## [EXERCISE DESCRIPTION]
What is the number of lines in the data that hold the string "always"? Reply with that number only.
--- DATA RECORDS Enclosed Below ---
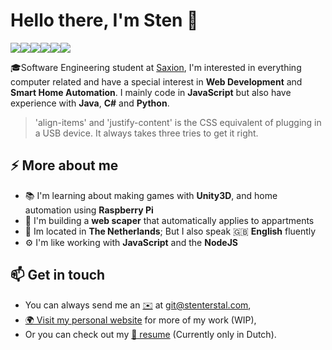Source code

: # Hello there, I'm Sten 👋

<img src="https://img.shields.io/badge/node.js%20-%2343853D.svg?&style=for-the-badge&logo=node.js&logoColor=white"/><img src="https://img.shields.io/badge/javascript%20-%23323330.svg?&style=for-the-badge&logo=javascript&logoColor=%23F7DF1E"/><img src="https://img.shields.io/badge/react%20-%2320232a.svg?&style=for-the-badge&logo=react&logoColor=%2361DAFB"/><img src="https://img.shields.io/badge/react_native%20-%2320232a.svg?&style=for-the-badge&logo=react&logoColor=%2361DAFB"/><img src="https://img.shields.io/badge/java-%23ED8B00.svg?&style=for-the-badge&logo=java&logoColor=white"/><img src="https://img.shields.io/badge/git%20-%23F05033.svg?&style=for-the-badge&logo=git&logoColor=white"/>

🎓Software Engineering student at [Saxion](https://www.saxion.edu/), I'm interested in everything computer related and have a special interest in **Web Development** and **Smart Home Automation**. I mainly code in **JavaScript** but also have experience with **Java**, **C#** and **Python**.

> 'align-items' and 'justify-content' is the CSS equivalent of plugging in a USB device.
> It always takes three tries to get it right.

## ⚡ More about me
- 📚 I'm learning about making games with **Unity3D**, and home automation using **Raspberry Pi**
- 🚧 I'm building a **web scaper** that automatically applies to appartments
- 🏡 Im located in **The Netherlands**; But I also speak 🇬🇧 **English** fluently
- ⚙️ I'm like working with **JavaScript** and the **NodeJS**

## 📫 Get in touch
- You can always send me an [✉️](mailto:git@stenterstal.com) at [git@stenterstal.com](mailto:git@stenterstal.com),
- [🌍 Visit my personal website](http://stenterstal.com) for more of my work (WIP),
- Or you can check out my [📄 resume](https://github.com/stenterstal/stenterstal/blob/main/CV.pdf) (Currently only in Dutch).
--- End of Enclosed DATA RECORDS ---
## [RESULT OF THE EXERCISE]
2